A People's Deputy of Ukraine () is a member of parliament and legislator elected by a popular vote to the Verkhovna Rada (the parliament of Ukraine). Often People's Deputies of Ukraine are referred to simply as the "deputies". However it should be distinguished that regular deputies are members of regional and local councils, while people's deputies are elected to the national parliament, Verkhovna Rada. Prior to 1991, it was named the Supreme Council of People's Deputies of the Ukrainian Soviet Socialist Republic.

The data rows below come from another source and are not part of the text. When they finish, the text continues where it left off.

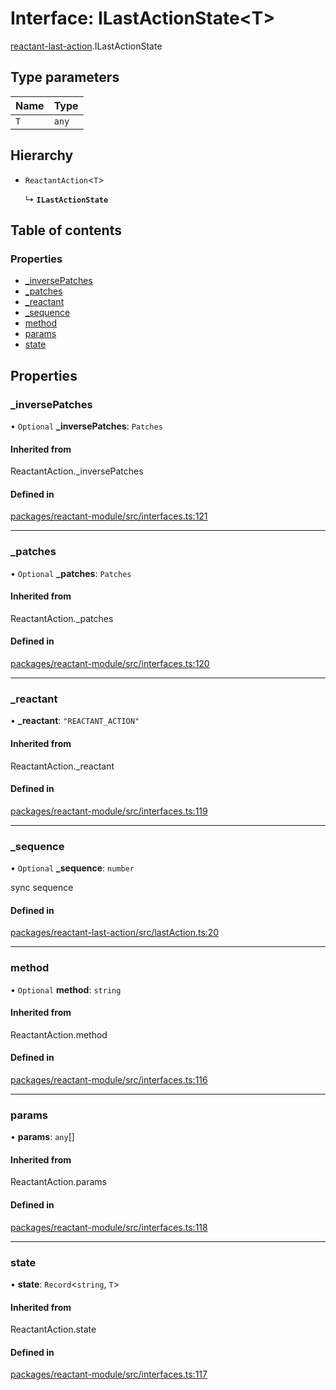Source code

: # Interface: ILastActionState<T\>

[reactant-last-action](../modules/reactant_last_action.md).ILastActionState

## Type parameters

| Name | Type |
| :------ | :------ |
| `T` | `any` |

## Hierarchy

- `ReactantAction`<`T`\>

  ↳ **`ILastActionState`**

## Table of contents

### Properties

- [\_inversePatches](reactant_last_action.ILastActionState.md#_inversepatches)
- [\_patches](reactant_last_action.ILastActionState.md#_patches)
- [\_reactant](reactant_last_action.ILastActionState.md#_reactant)
- [\_sequence](reactant_last_action.ILastActionState.md#_sequence)
- [method](reactant_last_action.ILastActionState.md#method)
- [params](reactant_last_action.ILastActionState.md#params)
- [state](reactant_last_action.ILastActionState.md#state)

## Properties

### \_inversePatches

• `Optional` **\_inversePatches**: `Patches`

#### Inherited from

ReactantAction.\_inversePatches

#### Defined in

[packages/reactant-module/src/interfaces.ts:121](https://github.com/unadlib/reactant/blob/f66dad8a/packages/reactant-module/src/interfaces.ts#L121)

___

### \_patches

• `Optional` **\_patches**: `Patches`

#### Inherited from

ReactantAction.\_patches

#### Defined in

[packages/reactant-module/src/interfaces.ts:120](https://github.com/unadlib/reactant/blob/f66dad8a/packages/reactant-module/src/interfaces.ts#L120)

___

### \_reactant

• **\_reactant**: ``"REACTANT_ACTION"``

#### Inherited from

ReactantAction.\_reactant

#### Defined in

[packages/reactant-module/src/interfaces.ts:119](https://github.com/unadlib/reactant/blob/f66dad8a/packages/reactant-module/src/interfaces.ts#L119)

___

### \_sequence

• `Optional` **\_sequence**: `number`

sync sequence

#### Defined in

[packages/reactant-last-action/src/lastAction.ts:20](https://github.com/unadlib/reactant/blob/f66dad8a/packages/reactant-last-action/src/lastAction.ts#L20)

___

### method

• `Optional` **method**: `string`

#### Inherited from

ReactantAction.method

#### Defined in

[packages/reactant-module/src/interfaces.ts:116](https://github.com/unadlib/reactant/blob/f66dad8a/packages/reactant-module/src/interfaces.ts#L116)

___

### params

• **params**: `any`[]

#### Inherited from

ReactantAction.params

#### Defined in

[packages/reactant-module/src/interfaces.ts:118](https://github.com/unadlib/reactant/blob/f66dad8a/packages/reactant-module/src/interfaces.ts#L118)

___

### state

• **state**: `Record`<`string`, `T`\>

#### Inherited from

ReactantAction.state

#### Defined in

[packages/reactant-module/src/interfaces.ts:117](https://github.com/unadlib/reactant/blob/f66dad8a/packages/reactant-module/src/interfaces.ts#L117)
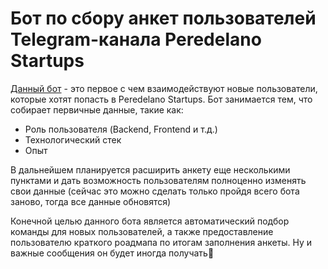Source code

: # Бот по сбору анкет пользователей Telegram-канала Peredelano Startups

[Данный бот](https://t.me/Peredelano_bot) - это первое с чем взаимодействуют новые пользователи, которые хотят попасть в Peredelano Startups. Бот занимается тем, что собирает первичные данные, такие как:
- Роль пользователя (Backend, Frontend и т.д.)
- Технологический стек
- Опыт

В дальнейшем планируется расширить анкету еще несколькими пунктами и дать возможность пользователям полноценно изменять свои данные (сейчас это можно сделать только пройдя всего бота заново, тогда все данные обновятся)

Конечной целью данного бота является автоматический подбор команды для новых пользователей, а также предоставление пользователю краткого роадмапа по итогам заполнения анкеты. Ну и важные сообщения он будет иногда получать🤗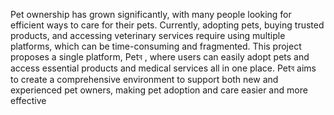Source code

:  Pet ownership has grown significantly, with many people looking for efficient ways to care
 for their pets. Currently, adopting pets,
 buying trusted products, and accessing veterinary services require using multiple platforms,
 which can be time-consuming and fragmented.
 This project proposes a single platform, Petব , where users can easily adopt pets and access
 essential products and medical services all in one place.
 Petব aims to create a comprehensive environment to support both new and experienced
 pet owners, making pet adoption and care easier and more effective

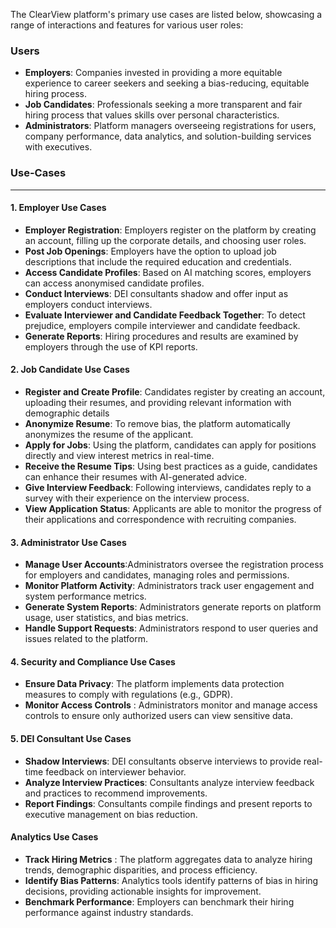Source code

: 
The ClearView platform's primary use cases are listed below, showcasing a range of interactions and features for various user roles:

### Users
* __Employers__: Companies invested in providing a more equitable experience to career
seekers and seeking a bias-reducing, equitable hiring process.
* __Job Candidates__: Professionals seeking a more transparent and fair hiring process that values skills over personal characteristics.
* __Administrators__: Platform managers overseeing registrations for users, company performance, data analytics, and solution-building services with executives.


### Use-Cases
---


#### 1. Employer Use Cases

* __Employer Registration__: Employers register on the platform by creating an account, filling up the corporate details, and choosing user roles.
* __Post Job Openings__: Employers have the option to upload job descriptions that include the required education and credentials.
* __Access Candidate Profiles__: Based on AI matching scores, employers can access anonymised candidate profiles.
* __Conduct Interviews__: DEI consultants shadow and offer input as employers conduct interviews.
* __Evaluate Interviewer and Candidate Feedback Together__: To detect prejudice, employers compile interviewer and candidate feedback.
* __Generate Reports__: Hiring procedures and results are examined by employers through the use of KPI reports.

#### 2. Job Candidate Use Cases

* __Register and Create Profile__: Candidates register by creating an account, uploading their resumes, and providing relevant information with demographic details
* __Anonymize Resume__: To remove bias, the platform automatically anonymizes the resume of the applicant.
* __Apply for Jobs__: Using the platform, candidates can apply for positions directly and view interest metrics in real-time.
* __Receive the Resume Tips__: Using best practices as a guide, candidates can enhance their resumes with AI-generated advice.
* __Give Interview Feedback__: Following interviews, candidates reply to a survey with their experience on the interview process.
* __View Application Status__: Applicants are able to monitor the progress of their applications and correspondence with recruiting companies.

#### 3. Administrator Use Cases
* __Manage User Accounts__:Administrators oversee the registration process for employers and candidates, managing roles and permissions.
*  __Monitor Platform Activity__: Administrators track user engagement and system performance metrics.
* __Generate System Reports__: Administrators generate reports on platform usage, user statistics, and bias metrics.
*  __Handle Support Requests__: Administrators respond to user queries and issues related to the platform.

 #### 4. Security and Compliance Use Cases
* __Ensure Data Privacy__: The platform implements data protection measures to comply with regulations (e.g., GDPR).
* __Monitor Access Controls__ : Administrators monitor and manage access controls to ensure only authorized users can view sensitive data.


#### 5. DEI Consultant Use Cases
* __Shadow Interviews__: DEI consultants observe interviews to provide real-time feedback on interviewer behavior.
* __Analyze Interview Practices__: Consultants analyze interview feedback and practices to recommend improvements.
* __Report Findings__: Consultants compile findings and present reports to executive management on bias reduction.

#### Analytics Use Cases
* __Track Hiring Metrics__ : The platform aggregates data to analyze hiring trends, demographic disparities, and process efficiency.
* __Identify Bias Patterns__: Analytics tools identify patterns of bias in hiring decisions, providing actionable insights for improvement.
* __Benchmark Performance__: Employers can benchmark their hiring performance against industry standards.
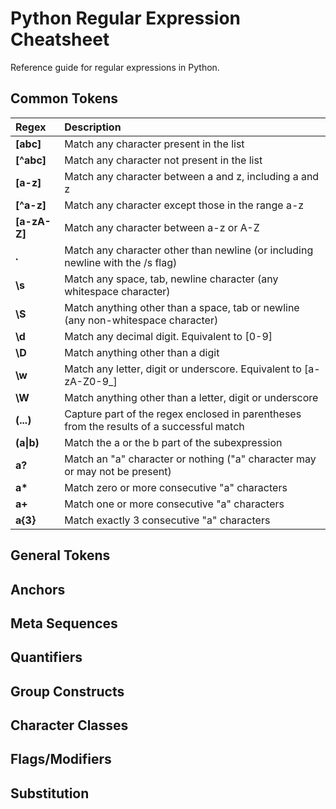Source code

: # Python Regular Expression Cheatsheet
Reference guide for regular expressions in Python.

## Common Tokens
| Regex | Description |
|:------|:------------|
| **[abc]** | Match any character present in the list |
| **[^abc]** | Match any character not present in the list |
| **[a-z]** | Match any character between a and z, including a and z |
| **[^a-z]** | Match any character except those in the range a-z |
| **[a-zA-Z]** | Match any character between a-z or A-Z |
| **.** | Match any character other than newline (or including newline with the /s flag) |
| **\s** | Match any space, tab, newline character (any whitespace character) |
| **\S** | Match anything other than a space, tab or newline (any non-whitespace character) |
| **\d** | Match any decimal digit. Equivalent to [0-9] |
| **\D** | Match anything other than a digit |
| **\w** | Match any letter, digit or underscore. Equivalent to [a-zA-Z0-9_] |
| **\W** | Match anything other than a letter, digit or underscore |
| **(...)** | Capture part of the regex enclosed in parentheses from the results of a successful match |
| **(a\|b)** | Match the a or the b part of the subexpression |
| **a?** | Match an "a" character or nothing ("a" character may or may not be present) |
| **a\***| Match zero or more consecutive "a" characters |
| **a+** | Match one or more consecutive "a" characters |
| **a{3}** | Match exactly 3 consecutive "a" characters |


## General Tokens

## Anchors

## Meta Sequences

## Quantifiers

## Group Constructs

## Character Classes

## Flags/Modifiers

## Substitution
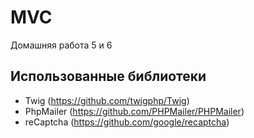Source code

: # MVC
Домашняя работа 5 и 6

## Использованные библиотеки
- Twig (https://github.com/twigphp/Twig)
- PhpMailer (https://github.com/PHPMailer/PHPMailer)
- reCaptcha (https://github.com/google/recaptcha)
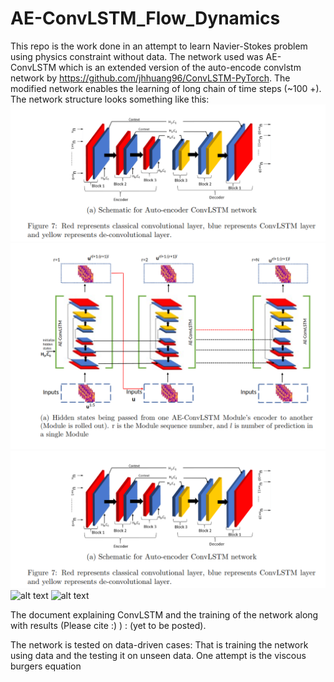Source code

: # AE-ConvLSTM_Flow_Dynamics

This repo is the work done in an attempt to learn Navier-Stokes problem using physics constraint without data. The network used was AE-ConvLSTM which is an extended version of the auto-encode convlstm network by https://github.com/jhhuang96/ConvLSTM-PyTorch. The modified network enables the learning of long chain of time steps (~100 +). The network structure looks something like this:
![Red represents classical convolutional layer, blue represents ConvLSTM layer and yellow represents de-convolutional layer.](AE-ConvLSTM.png)
![Hidden states being passed from one AE-ConvLSTM Module's encoder to another (Module is rolled out). r is the Module sequence number, and $l$ is number of prediction in a single Module](AE-ConvLSTM_Rollout.png)
![sd](AE-ConvLSTM.png)
![alt text](https://github.com/kakkapriyesh/AE-ConvLSTM_Flow_Dynamics/AE-ConvLSTM.png?raw=true)
![alt text](https://github.com/kakkapriyesh/AE-ConvLSTM_Flow_Dynamics/AE-ConvLSTM_Rollout.png?raw=true)

The document explaining ConvLSTM and the training of the network along with results (Please cite :) ) : (yet to be posted).

The network is tested on data-driven cases: That is training the network using data and the testing it on unseen data. One attempt is the viscous burgers equation 
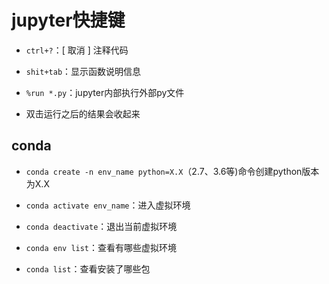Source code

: # jupyter快捷键

- `ctrl+?`：[ 取消 ] 注释代码
- `shit+tab`：显示函数说明信息
- `%run *.py`：jupyter内部执行外部py文件

- 双击运行之后的结果会收起来

## conda

- `conda create -n env_name python=X.X`（2.7、3.6等)命令创建python版本为X.X

- `conda activate env_name`：进入虚拟环境
- `conda deactivate`：退出当前虚拟环境
- `conda env list`：查看有哪些虚拟环境

- `conda list`：查看安装了哪些包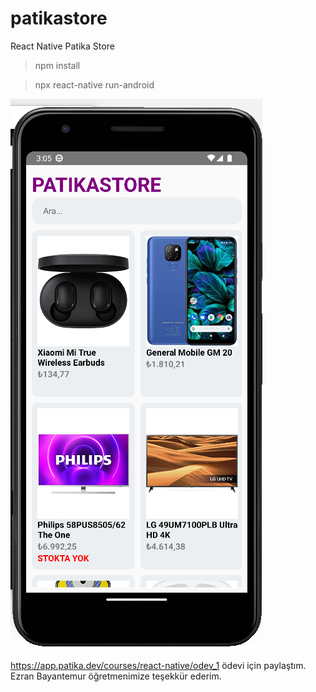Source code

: # patikastore
React Native Patika Store
> npm install

> npx react-native run-android

![alt text](https://github.com/cihanasn/patikastore/blob/main/2022-12-11%20150526.png)

https://app.patika.dev/courses/react-native/odev_1 ödevi için paylaştım. Ezran Bayantemur öğretmenimize teşekkür ederim.
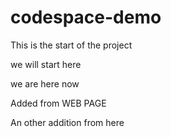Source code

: # codespace-demo

This is the start of the project

we will start here

we are here now

Added from WEB PAGE

An other addition from here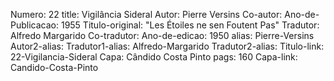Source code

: Numero: 22
title: Vigilância Sideral
Autor: Pierre Versins
Co-autor: 
Ano-de-Publicacao: 1955
Titulo-original: "Les Étoiles ne sen Foutent Pas"
Tradutor: Alfredo Margarido
Co-tradutor: 
Ano-de-edicao: 1950
alias: Pierre-Versins
Autor2-alias: 
Tradutor1-alias: Alfredo-Margarido
Tradutor2-alias: 
Titulo-link: 22-Vigilancia-Sideral
Capa: Cândido Costa Pinto
pags: 160
Capa-link: Candido-Costa-Pinto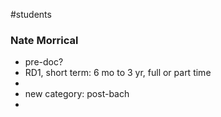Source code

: #students 

### Nate Morrical
  - pre-doc?
  - RD1, short term: 6 mo to 3 yr, full or part time
  - 
  - new category: post-bach
  -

The main statutes that define the order of elections, rights and duties of the People's Deputies of Ukraine are outlined in Articles 76 - 81 of the Constitution of Ukraine. There are 450 people's deputies of Ukraine who are elected based on the general, equal and direct electoral right. The deputies may be appointed to various parliamentary positions such as the chairperson (speaker) of the Verkhovna Rada, a head of a committee or a parliamentary faction, etc. Upon its appointment to the office each people's deputy of Ukraine receives a deputy mandate.

People's Deputies that ran for the Verkhovna Rada as self-nominated candidates can join factions if they wish.

Since 2016, in line with new anti-corruption regulations, all senior public officials (thus also people's deputies) must declare their wealth in an electronic database.

Requirements

Requirements to candidates
The People's Deputy of Ukraine may be elected a citizen of Ukraine who at the day of elections turned 21, has the right to vote, and resides within Ukraine for the last five (5) years. There were number of deputies who before being elected to parliament held the citizenship of Ukraine no more than two years. Among them were Dmytro Salamatin, Vadim Novinsky, and others.

A citizen of Ukraine cannot be elected to the Verkhovna Rada if he has a conviction for committing a crime and that conviction is neither extinguished nor taken out of records by the law established order.

Requirements to the deputy's mandate
Each deputy carries out their duties on a continuous base.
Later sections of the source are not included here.